# Your goal
Restate all of the entries exactly, dropping any pictures they hold.

Rendered images with source text

┄┄┄┄┄┄┄┄┄┄┄┄┄┄┄┄┄┄┄┄

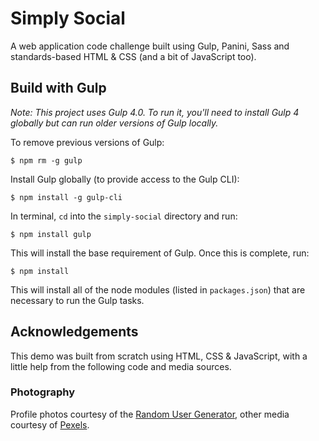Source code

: # Simply Social
A web application code challenge built using Gulp, Panini, Sass and standards-based HTML & CSS (and a bit of JavaScript too).

## Build with Gulp

*Note: This project uses Gulp 4.0. To run it, you'll need to install Gulp 4 globally but can run older versions of Gulp locally.*

To remove previous versions of Gulp:

    $ npm rm -g gulp

Install Gulp globally (to provide access to the Gulp CLI):

    $ npm install -g gulp-cli

In terminal, `cd` into the `simply-social` directory and run:

    $ npm install gulp

This will install the base requirement of Gulp. Once this is complete, run:

    $ npm install

This will install all of the node modules (listed in `packages.json`) that are necessary to run the Gulp tasks.

## Acknowledgements

This demo was built from scratch using HTML, CSS & JavaScript, with a little help from the following code and media sources.

### Photography

Profile photos courtesy of the [Random User Generator](https://www.randomuser.me/photos), other media courtesy of [Pexels](https://www.pexels.com).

┄┄┄┄┄┄┄┄┄┄┄┄┄┄┄┄┄┄┄┄

# Solved problem
Source code

: # Simply Social
A web application code challenge built using Gulp, Panini, Sass and standards-based HTML & CSS (and a bit of JavaScript too).

## Build with Gulp

*Note: This project uses Gulp 4.0. To run it, you'll need to install Gulp 4 globally but can run older versions of Gulp locally.*

To remove previous versions of Gulp:

    $ npm rm -g gulp

Install Gulp globally (to provide access to the Gulp CLI):

    $ npm install -g gulp-cli

In terminal, `cd` into the `simply-social` directory and run:

    $ npm install gulp

This will install the base requirement of Gulp. Once this is complete, run:

    $ npm install

This will install all of the node modules (listed in `packages.json`) that are necessary to run the Gulp tasks.

## Acknowledgements

This demo was built from scratch using HTML, CSS & JavaScript, with a little help from the following code and media sources.

### Photography

Profile photos courtesy of the [Random User Generator](https://www.randomuser.me/photos), other media courtesy of [Pexels](https://www.pexels.com).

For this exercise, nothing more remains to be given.